After watching Red Sparrow for 20 minutes I was fairly sure it was an old-school Cold War thriller of a Russian spy with split allegiances between her government, the Soviet Union, and a love-interest from the U.S.A. Simples, Sergei.
As it turns out the film is actually set in a parallel universe which is kind of like modern-day Russia but mostly not. Spies still give each other grainy black-and-white photos of people on park benches like an old episode of 24. Calls are made from telephone booths and landlines attached to the walls. But there are also smartphones? It’s weird.
The plot is as confused as the setting. Jennifer Lawrence’s character, Dominika, is blackmailed into becoming a ‘Sparrow’ - a spy who use their sexual prowess to spy for Mother Russia. Her characters’ motives are vague but when you have such a big star playing the central role it’s difficult for the character to be heard.
The film is a slow-burner. Lawrence is assigned by her spymaster uncle to discover a CIA agent’s mole in the Russian government by “getting close to him”. The film’s main tension comes from with whom Dominika's loyalties truly lie: the Russian state, her dying mother, or the CIA agent she was assigned to track and has apparently fallen in love with.+
Great patience is required to stay interested in this question, largely because nothing particularly interesting happens to make us care about any of the characters’ choices and destinies. The occasional shocking torture or impassioned sex scene seemed like a cheap trick to mask the mediocrity of the core plot.
I mentioned at the start that I thought this film was set during the Cold War. The thought kept occurring to me throughout, with the portrayal of the two governments. The Russians: cold and ruthless and the Americans: good-natured and harmless. While this may very well mirror reality I had hoped for a spy thriller from a Russian perspective. Instead, we got the usual Devil and Saint character we’ve seen in the Bond films, Mission: Impossible and other Popcorn Spy flicks.

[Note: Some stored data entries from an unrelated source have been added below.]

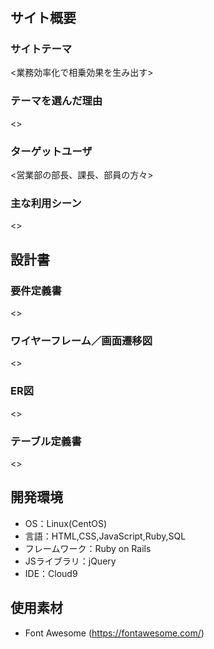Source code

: # <achievers>

## サイト概要
### サイトテーマ
<業務効率化で相乗効果を生み出す>

### テーマを選んだ理由
<>

### ターゲットユーザ
<営業部の部長、課長、部員の方々>

### 主な利用シーン
<>

## 設計書

### 要件定義書
<>

### ワイヤーフレーム／画面遷移図
<>

### ER図
<>

### テーブル定義書
<>

## 開発環境
- OS：Linux(CentOS)
- 言語：HTML,CSS,JavaScript,Ruby,SQL
- フレームワーク：Ruby on Rails
- JSライブラリ：jQuery
- IDE：Cloud9

## 使用素材
- Font Awesome (https://fontawesome.com/)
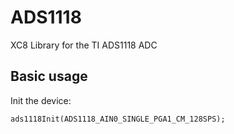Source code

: # ADS1118
XC8 Library for the TI ADS1118 ADC

## Basic usage

Init the device:

    ads1118Init(ADS1118_AIN0_SINGLE_PGA1_CM_128SPS);



<!--stackedit_data:
eyJoaXN0b3J5IjpbLTExMDY5MTE1MTddfQ==
-->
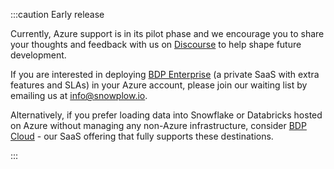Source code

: :::caution Early release

Currently, Azure support is in its pilot phase and we encourage you to share your thoughts and feedback with us on [Discourse](https://discourse.snowplow.io/) to help shape future development.

If you are interested in deploying [BDP Enterprise](https://snowplow.io/pricing/) (a private SaaS with extra features and SLAs) in your Azure account, please join our waiting list by emailing us at [info@snowplow.io](mailto:info@snowplow.io).

Alternatively, if you prefer loading data into Snowflake or Databricks hosted on Azure without managing any non-Azure infrastructure, consider [BDP Cloud](https://snowplow.io/pricing/) - our SaaS offering that fully supports these destinations.

:::
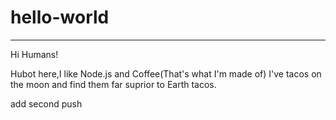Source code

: # hello-world
****************

Hi Humans!

Hubot here,I like Node.js and Coffee(That's what I'm made of)
I've tacos on the moon and find them far suprior to Earth tacos.

add second push
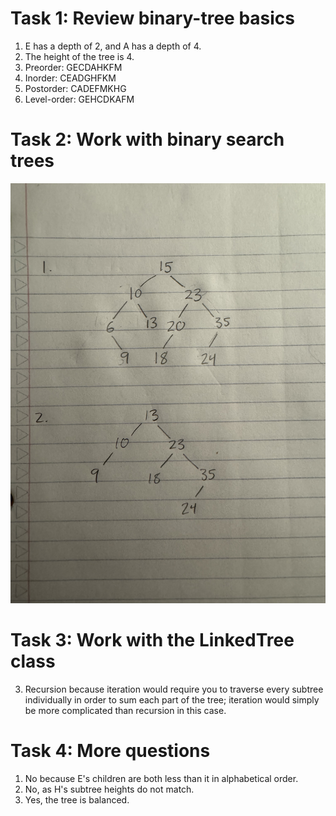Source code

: # Task 1: Review binary-tree basics

1. E has a depth of 2, and A has a depth of 4.
2. The height of the tree is 4.
3. Preorder: GECDAHKFM
4. Inorder: CEADGHFKM
5. Postorder: CADEFMKHG
6. Level-order: GEHCDKAFM

# Task 2: Work with binary search trees
![IMG_6815.jpeg](IMG_6815.jpeg)

# Task 3: Work with the LinkedTree class

3. Recursion because iteration would require you to traverse every subtree individually in order to sum each part of the tree; iteration would simply be more complicated than recursion in this case.

# Task 4: More questions

1. No because E's children are both less than it in alphabetical order.
3. No, as H's subtree heights do not match.
4. Yes, the tree is balanced.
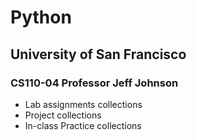 # Python

## University of San Francisco 
### CS110-04 Professor Jeff Johnson

* Lab assignments collections
* Project collections
* In-class Practice collections
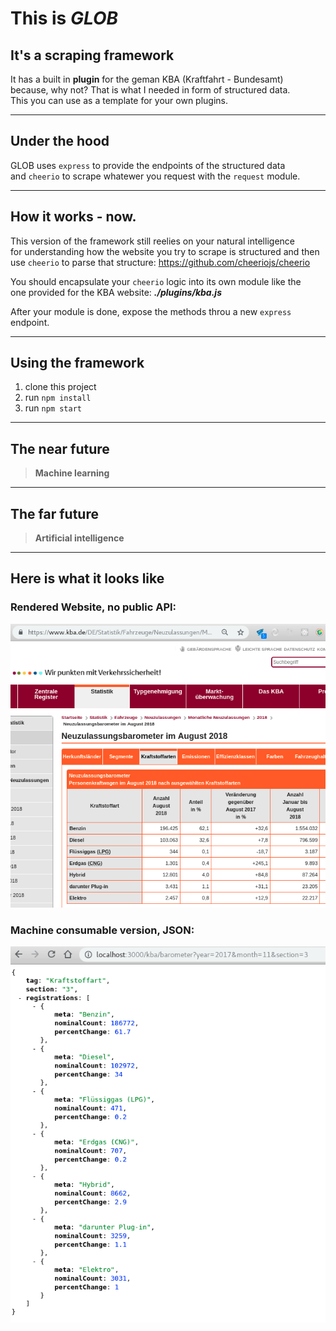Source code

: # This is *GLOB* 

## It's a scraping framework

It has a built in **plugin** for the geman KBA (Kraftfahrt - Bundesamt) <br/>
because, why not? That is what I needed in form of structured data. <br/>
This you can use as a template for your own plugins.

---
## Under the hood

GLOB uses `express` to provide the endpoints of the structured data <br/>
and `cheerio` to scrape whatewer you request with the `request` module.

---
## How it works - now.

This version of the framework still reelies on your natural intelligence <br/>
for understanding how the website you try to scrape is structured and then <br/>
use `cheerio` to parse that structure: https://github.com/cheeriojs/cheerio <br/>

You should encapsulate your `cheerio` logic into its own module like the <br/>
one provided for the KBA website: **_./plugins/kba.js_**

After your module is done, expose the methods throu a new `express` endpoint.

---
## Using the framework

1. clone this project
2. run `npm install`
3. run `npm start`

---
## The near future

> **Machine learning**

---
## The far future

> **Artificial intelligence**

---
## Here is what it looks like

### Rendered Website, no public API:
![Image](media/kba_was.png) 

### Machine consumable version, JSON:
![Image](media/kba_as_json.png)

The fact that the film was clearly not shot in Russia is a big problem. For no particular reason, the films’ action all takes place in Budapest. As pretty as Budapest can be, I think the Taken series has made me a little sick of spy thrillers set in Continental Europe. It’s almost comical when the characters are “taken to Russia” all the action takes place indoors. I would think this is more a result of VISA’s being unobtainable for a Hollywood movie. To boot none of the leading actors are actually Russian and all bar, Matthias Schoenaerts, have distinctly hammy accents - honestly, some of them sound British.
In sum, I didn’t hate it, but it was a wasted opportunity to explore how espionage has changed in Russia since the Cold War. When you compare this film to other spy thrillers which moved the genre forward, like the Bourne series, you’ll realise that Red Sparrow is singing an old tune.